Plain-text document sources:
◇ ◇ ◇

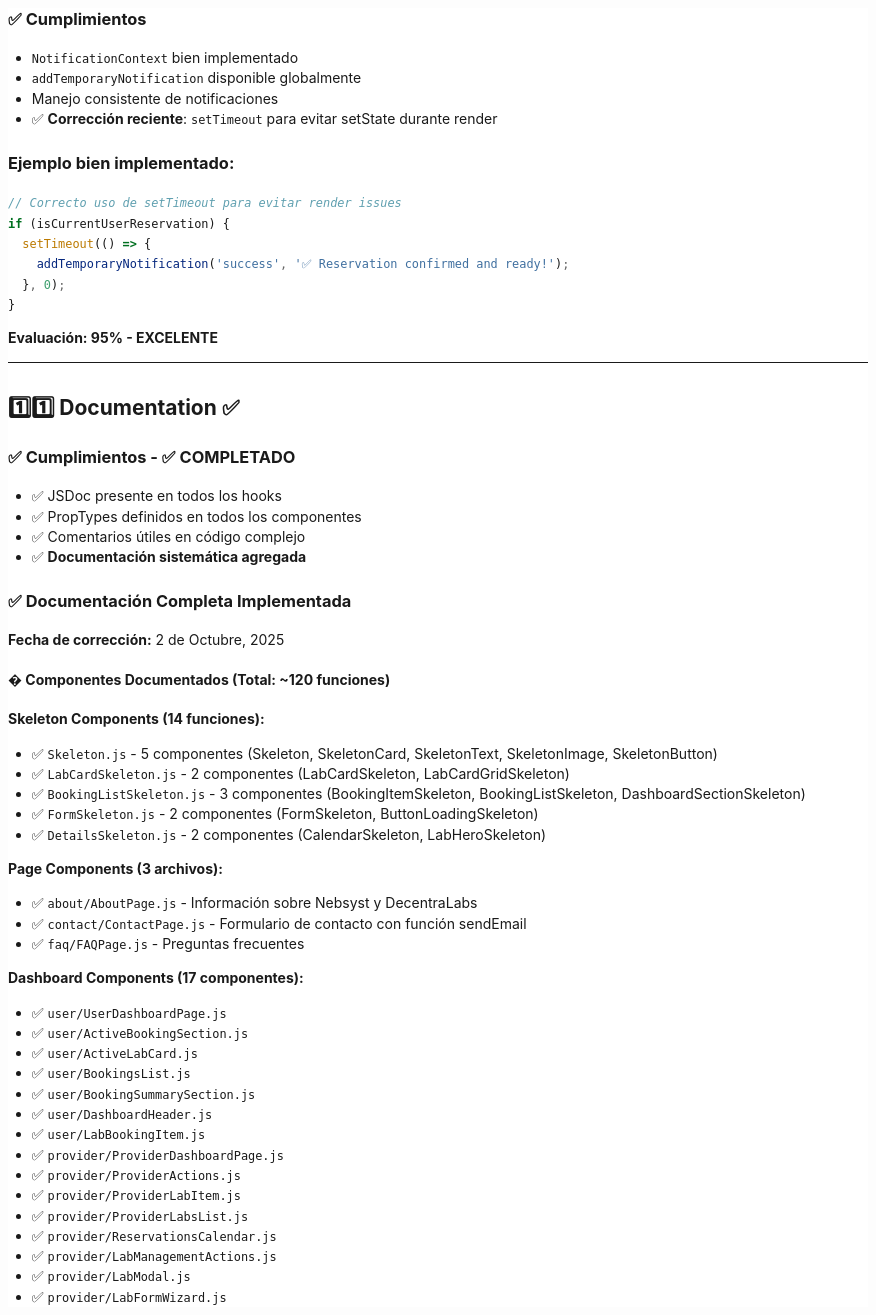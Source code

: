 ### ✅ Cumplimientos
- `NotificationContext` bien implementado
- `addTemporaryNotification` disponible globalmente
- Manejo consistente de notificaciones
- ✅ **Corrección reciente**: `setTimeout` para evitar setState durante render

### Ejemplo bien implementado:
```javascript
// Correcto uso de setTimeout para evitar render issues
if (isCurrentUserReservation) {
  setTimeout(() => {
    addTemporaryNotification('success', '✅ Reservation confirmed and ready!');
  }, 0);
}
```

**Evaluación: 95% - EXCELENTE**

---

## 1️⃣1️⃣ Documentation ✅

### ✅ Cumplimientos - ✅ **COMPLETADO**
- ✅ JSDoc presente en todos los hooks
- ✅ PropTypes definidos en todos los componentes
- ✅ Comentarios útiles en código complejo
- ✅ **Documentación sistemática agregada**

### ✅ Documentación Completa Implementada

**Fecha de corrección:** 2 de Octubre, 2025

#### � Componentes Documentados (Total: ~120 funciones)

**Skeleton Components (14 funciones):**
- ✅ `Skeleton.js` - 5 componentes (Skeleton, SkeletonCard, SkeletonText, SkeletonImage, SkeletonButton)
- ✅ `LabCardSkeleton.js` - 2 componentes (LabCardSkeleton, LabCardGridSkeleton)
- ✅ `BookingListSkeleton.js` - 3 componentes (BookingItemSkeleton, BookingListSkeleton, DashboardSectionSkeleton)
- ✅ `FormSkeleton.js` - 2 componentes (FormSkeleton, ButtonLoadingSkeleton)
- ✅ `DetailsSkeleton.js` - 2 componentes (CalendarSkeleton, LabHeroSkeleton)

**Page Components (3 archivos):**
- ✅ `about/AboutPage.js` - Información sobre Nebsyst y DecentraLabs
- ✅ `contact/ContactPage.js` - Formulario de contacto con función sendEmail
- ✅ `faq/FAQPage.js` - Preguntas frecuentes

**Dashboard Components (17 componentes):**
- ✅ `user/UserDashboardPage.js`
- ✅ `user/ActiveBookingSection.js`
- ✅ `user/ActiveLabCard.js`
- ✅ `user/BookingsList.js`
- ✅ `user/BookingSummarySection.js`
- ✅ `user/DashboardHeader.js`
- ✅ `user/LabBookingItem.js`
- ✅ `provider/ProviderDashboardPage.js`
- ✅ `provider/ProviderActions.js`
- ✅ `provider/ProviderLabItem.js`
- ✅ `provider/ProviderLabsList.js`
- ✅ `provider/ReservationsCalendar.js`
- ✅ `provider/LabManagementActions.js`
- ✅ `provider/LabModal.js`
- ✅ `provider/LabFormWizard.js`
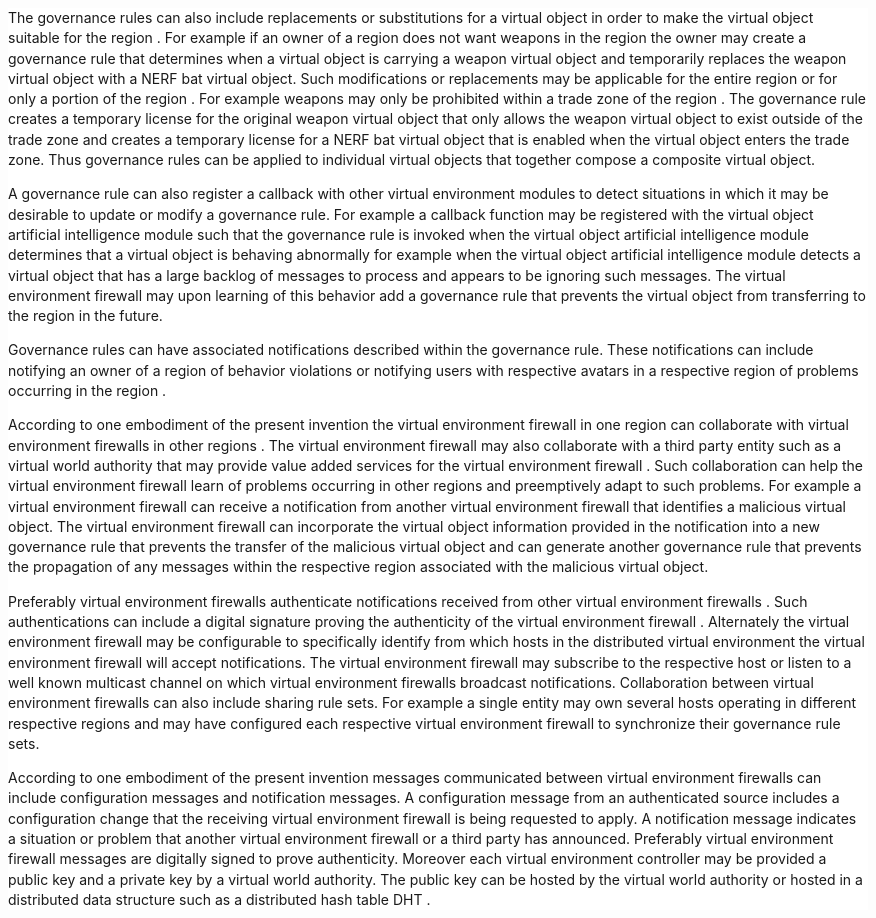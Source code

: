 The governance rules can also include replacements or substitutions for a virtual object in order to make the virtual object suitable for the region . For example if an owner of a region does not want weapons in the region the owner may create a governance rule that determines when a virtual object is carrying a weapon virtual object and temporarily replaces the weapon virtual object with a NERF bat virtual object. Such modifications or replacements may be applicable for the entire region or for only a portion of the region . For example weapons may only be prohibited within a trade zone of the region . The governance rule creates a temporary license for the original weapon virtual object that only allows the weapon virtual object to exist outside of the trade zone and creates a temporary license for a NERF bat virtual object that is enabled when the virtual object enters the trade zone. Thus governance rules can be applied to individual virtual objects that together compose a composite virtual object.

A governance rule can also register a callback with other virtual environment modules to detect situations in which it may be desirable to update or modify a governance rule. For example a callback function may be registered with the virtual object artificial intelligence module such that the governance rule is invoked when the virtual object artificial intelligence module determines that a virtual object is behaving abnormally for example when the virtual object artificial intelligence module detects a virtual object that has a large backlog of messages to process and appears to be ignoring such messages. The virtual environment firewall may upon learning of this behavior add a governance rule that prevents the virtual object from transferring to the region in the future.

Governance rules can have associated notifications described within the governance rule. These notifications can include notifying an owner of a region of behavior violations or notifying users with respective avatars in a respective region of problems occurring in the region .

According to one embodiment of the present invention the virtual environment firewall in one region can collaborate with virtual environment firewalls in other regions . The virtual environment firewall may also collaborate with a third party entity such as a virtual world authority that may provide value added services for the virtual environment firewall . Such collaboration can help the virtual environment firewall learn of problems occurring in other regions and preemptively adapt to such problems. For example a virtual environment firewall can receive a notification from another virtual environment firewall that identifies a malicious virtual object. The virtual environment firewall can incorporate the virtual object information provided in the notification into a new governance rule that prevents the transfer of the malicious virtual object and can generate another governance rule that prevents the propagation of any messages within the respective region associated with the malicious virtual object.

Preferably virtual environment firewalls authenticate notifications received from other virtual environment firewalls . Such authentications can include a digital signature proving the authenticity of the virtual environment firewall . Alternately the virtual environment firewall may be configurable to specifically identify from which hosts in the distributed virtual environment the virtual environment firewall will accept notifications. The virtual environment firewall may subscribe to the respective host or listen to a well known multicast channel on which virtual environment firewalls broadcast notifications. Collaboration between virtual environment firewalls can also include sharing rule sets. For example a single entity may own several hosts operating in different respective regions and may have configured each respective virtual environment firewall to synchronize their governance rule sets.

According to one embodiment of the present invention messages communicated between virtual environment firewalls can include configuration messages and notification messages. A configuration message from an authenticated source includes a configuration change that the receiving virtual environment firewall is being requested to apply. A notification message indicates a situation or problem that another virtual environment firewall or a third party has announced. Preferably virtual environment firewall messages are digitally signed to prove authenticity. Moreover each virtual environment controller may be provided a public key and a private key by a virtual world authority. The public key can be hosted by the virtual world authority or hosted in a distributed data structure such as a distributed hash table DHT .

◇ ◇ ◇

What is needed:
Through the line containing "- ✅ Comentarios útiles en código complejo" and no further, restate the data above word for word from its first line, leaving out pictures.

Task solution:
Source code

: ### ✅ Cumplimientos
- `NotificationContext` bien implementado
- `addTemporaryNotification` disponible globalmente
- Manejo consistente de notificaciones
- ✅ **Corrección reciente**: `setTimeout` para evitar setState durante render

### Ejemplo bien implementado:
```javascript
// Correcto uso de setTimeout para evitar render issues
if (isCurrentUserReservation) {
  setTimeout(() => {
    addTemporaryNotification('success', '✅ Reservation confirmed and ready!');
  }, 0);
}
```

**Evaluación: 95% - EXCELENTE**

---

## 1️⃣1️⃣ Documentation ✅

### ✅ Cumplimientos - ✅ **COMPLETADO**
- ✅ JSDoc presente en todos los hooks
- ✅ PropTypes definidos en todos los componentes
- ✅ Comentarios útiles en código complejo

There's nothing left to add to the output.